Observability in Production

Vellum provides comprehensive observability tools that automatically track every execution of your Prompts and Workflows in production, giving you the insights needed to debug issues, optimize performance, and enhance your AI applications over time.

Execution Tracking

After deploying Prompts and Workflows to production, Vellum automatically captures detailed information about every execution. This data is accessible through dedicated Executions tables that provide powerful filtering, sorting, and analysis capabilities. For information about how long this data is stored, see our Data Retention Policies.

You can access the “Executions” tab of any Prompt Deployment to see all requests that were made. The executions table provides a detailed view with customizable columns that can be hidden, shown, filtered, and sorted.

Prompt Executions Table

As you apply filters and sorting, the page’s URL is updated. You can bookmark this link or share it with team members to return to the same view later.

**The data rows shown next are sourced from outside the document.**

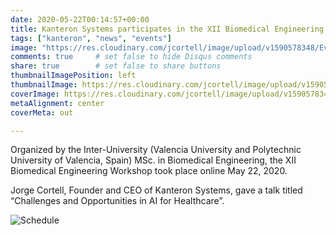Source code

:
 ```yaml
---
date: 2020-05-22T00:14:57+00:00
title: Kanteron Systems participates in the XII Biomedical Engineering Workshop
tags: ["kanteron", "news", "events"]
image: "https://res.cloudinary.com/jcortell/image/upload/v1590578348/Events/agenda_jornadas2020-01.jpg"
comments: true     # set false to hide Disqus comments  
share: true        # set false to share buttons
thumbnailImagePosition: left
thumbnailImage: https://res.cloudinary.com/jcortell/image/upload/v1590578348/Events/agenda_jornadas2020-01.jpg
coverImage: https://res.cloudinary.com/jcortell/image/upload/v1590578348/Events/agenda_jornadas2020-01.jpg
metaAlignment: center
coverMeta: out

---
```


Organized by the Inter-University (Valencia University and Polytechnic University of Valencia, Spain) MSc. in Biomedical Engineering, the XII Biomedical Engineering Workshop took place online May 22, 2020.

<!--more-->

Jorge Cortell, Founder and CEO of Kanteron Systems, gave a talk titled “Challenges and Opportunities in AI for Healthcare”.

![Schedule](https://res.cloudinary.com/jcortell/image/upload/v1590578348/Events/agenda_jornadas2020-01.jpg)

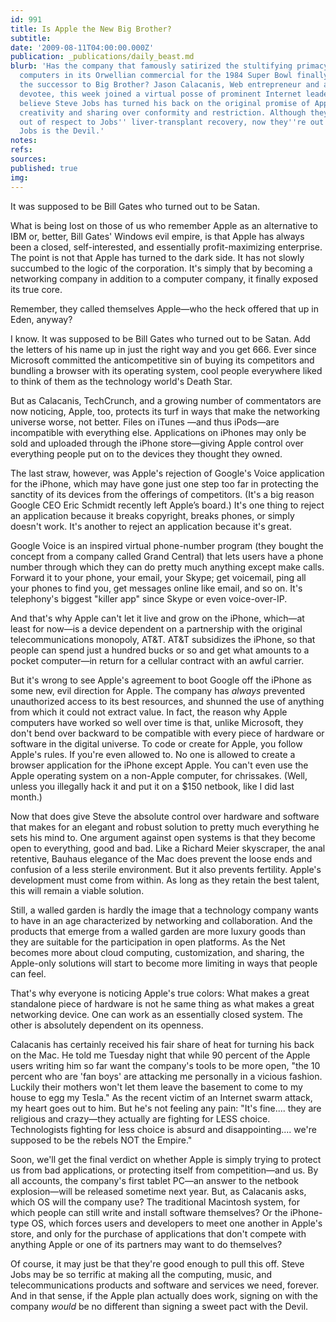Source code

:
 ```yaml
---
id: 991
title: Is Apple the New Big Brother?
subtitle: 
date: '2009-08-11T04:00:00.000Z'
publication: _publications/daily_beast.md
blurb: 'Has the company that famously satirized the stultifying primacy of IBM-compatible
  computers in its Orwellian commercial for the 1984 Super Bowl finally emerged as
  the successor to Big Brother? Jason Calacanis, Web entrepreneur and a longtime Macintosh
  devotee, this week joined a virtual posse of prominent Internet leaders who now
  believe Steve Jobs has turned his back on the original promise of Apple to promote
  creativity and sharing over conformity and restriction. Although they had held off
  out of respect to Jobs'' liver-transplant recovery, now they''re out in full force:
  Jobs is the Devil.'
notes: 
refs: 
sources: 
published: true
img: 
---
```

It was supposed to be Bill Gates who turned out to be Satan.

What is being lost on those of us who remember Apple as an alternative to IBM or, better, Bill Gates' Windows evil empire, is that Apple has always been a closed, self-interested, and essentially profit-maximizing enterprise. The point is not that Apple has turned to the dark side. It has not slowly succumbed to the logic of the corporation. It's simply that by becoming a networking company in addition to a computer company, it finally exposed its true core.

Remember, they called themselves Apple—who the heck offered that up in Eden, anyway?

I know. It was supposed to be Bill Gates who turned out to be Satan. Add the letters of his name up in just the right way and you get 666. Ever since Microsoft committed the anticompetitive sin of buying its competitors and bundling a browser with its operating system, cool people everywhere liked to think of them as the technology world's Death Star.

But as Calacanis, TechCrunch, and a growing number of commentators are now noticing, Apple, too, protects its turf in ways that make the networking universe worse, not better. Files on iTunes —and thus iPods—are incompatible with everything else. Applications on iPhones may only be sold and uploaded through the iPhone store—giving Apple control over everything people put on to the devices they thought they owned.

The last straw, however, was Apple's rejection of Google's Voice application for the iPhone, which may have gone just one step too far in protecting the sanctity of its devices from the offerings of competitors. (It's a big reason Google CEO Eric Schmidt recently left Apple’s board.) It's one thing to reject an application because it breaks copyright, breaks phones, or simply doesn't work. It's another to reject an application because it's great.

Google Voice is an inspired virtual phone-number program (they bought the concept from a company called Grand Central) that lets users have a phone number through which they can do pretty much anything except make calls. Forward it to your phone, your email, your Skype; get voicemail, ping all your phones to find you, get messages online like email, and so on. It's telephony's biggest "killer app" since Skype or even voice-over-IP.

And that's why Apple can't let it live and grow on the iPhone, which—at least for now—is a device dependent on a partnership with the original telecommunications monopoly, AT&T. AT&T subsidizes the iPhone, so that people can spend just a hundred bucks or so and get what amounts to a pocket computer—in return for a cellular contract with an awful carrier.

But it's wrong to see Apple's agreement to boot Google off the iPhone as some new, evil direction for Apple. The company has *always* prevented unauthorized access to its best resources, and shunned the use of anything from which it could not extract value. In fact, the reason why Apple computers have worked so well over time is that, unlike Microsoft, they don't bend over backward to be compatible with every piece of hardware or software in the digital universe. To code or create for Apple, you follow Apple's rules. If you're even allowed to. No one is allowed to create a browser application for the iPhone except Apple. You can't even use the Apple operating system on a non-Apple computer, for chrissakes. (Well, unless you illegally hack it and put it on a $150 netbook, like I did last month.)

Now that does give Steve the absolute control over hardware and software that makes for an elegant and robust solution to pretty much everything he sets his mind to. One argument against open systems is that they become open to everything, good and bad. Like a Richard Meier skyscraper, the anal retentive, Bauhaus elegance of the Mac does prevent the loose ends and confusion of a less sterile environment. But it also prevents fertility. Apple's development must come from within. As long as they retain the best talent, this will remain a viable solution.

Still, a walled garden is hardly the image that a technology company wants to have in an age characterized by networking and collaboration. And the products that emerge from a walled garden are more luxury goods than they are suitable for the participation in open platforms. As the Net becomes more about cloud computing, customization, and sharing, the Apple-only solutions will start to become more limiting in ways that people can feel.

That's why everyone is noticing Apple's true colors: What makes a great standalone piece of hardware is not he same thing as what makes a great networking device. One can work as an essentially closed system. The other is absolutely dependent on its openness.

Calacanis has certainly received his fair share of heat for turning his back on the Mac. He told me Tuesday night that while 90 percent of the Apple users writing him so far want the company's tools to be more open, "the 10 percent who are 'fan boys' are attacking me personally in a vicious fashion. Luckily their mothers won't let them leave the basement to come to my house to egg my Tesla." As the recent victim of an Internet swarm attack, my heart goes out to him. But he's not feeling any pain: "It's fine.... they are religious and crazy—they actually are fighting for LESS choice. Technologists fighting for less choice is absurd and disappointing.... we're supposed to be the rebels NOT the Empire."

Soon, we'll get the final verdict on whether Apple is simply trying to protect us from bad applications, or protecting itself from competition—and us. By all accounts, the company's first tablet PC—an answer to the netbook explosion—will be released sometime next year. But, as Calacanis asks, which OS will the company use? The traditional Macintosh system, for which people can still write and install software themselves? Or the iPhone-type OS, which forces users and developers to meet one another in Apple's store, and only for the purchase of applications that don't compete with anything Apple or one of its partners may want to do themselves?

Of course, it may just be that they're good enough to pull this off. Steve Jobs may be so terrific at making all the computing, music, and telecommunications products and software and services we need, forever. And in that sense, if the Apple plan actually does work, signing on with the company *would* be no different than signing a sweet pact with the Devil.
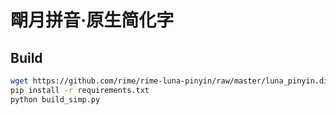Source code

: # 朙月拼音·原生简化字

## Build

```sh
wget https://github.com/rime/rime-luna-pinyin/raw/master/luna_pinyin.dict.yaml
pip install -r requirements.txt
python build_simp.py
```

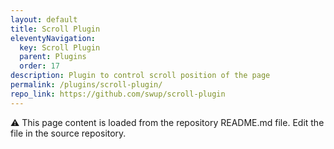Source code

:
 ```yaml
---
layout: default
title: Scroll Plugin
eleventyNavigation:
  key: Scroll Plugin
  parent: Plugins
  order: 17
description: Plugin to control scroll position of the page
permalink: /plugins/scroll-plugin/
repo_link: https://github.com/swup/scroll-plugin
---
```


⚠️ This page content is loaded from the repository README.md file. Edit the file in the source repository.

Detailed Execution Information

Click into any execution to see comprehensive information about that specific request, including:

  • Input values and variables
  • Complete output
  • Model parameters used
  • Execution time and cost
  • Raw request and response data
Prompt Execution Details

Saving and Reusing Executions

From any execution details page (for both Prompts and Workflows), you can:

Save as Scenario

Preserve the execution inputs to continue experimenting with them in a sandbox environment. This is useful for debugging issues or testing improvements to your prompts or workflows.

Save to Test Suite

Add the execution to a test suite to prevent regressions on similar cases in the future. This helps ensure that your AI system continues to handle this specific case correctly as you make changes.

Capturing End-User Feedback with Actuals

Vellum’s “Actuals” API allows you to capture what the output should have been for a given request and record its quality score. This feedback mechanism is essential for:

  • Monitoring production quality over time
  • Building datasets for prompt optimization
  • Creating training data for fine-tuning custom models
  • Identifying patterns in user satisfaction

For detailed implementation guidance, see our Client API documentation for Prompts and Client API documentation for Workflows.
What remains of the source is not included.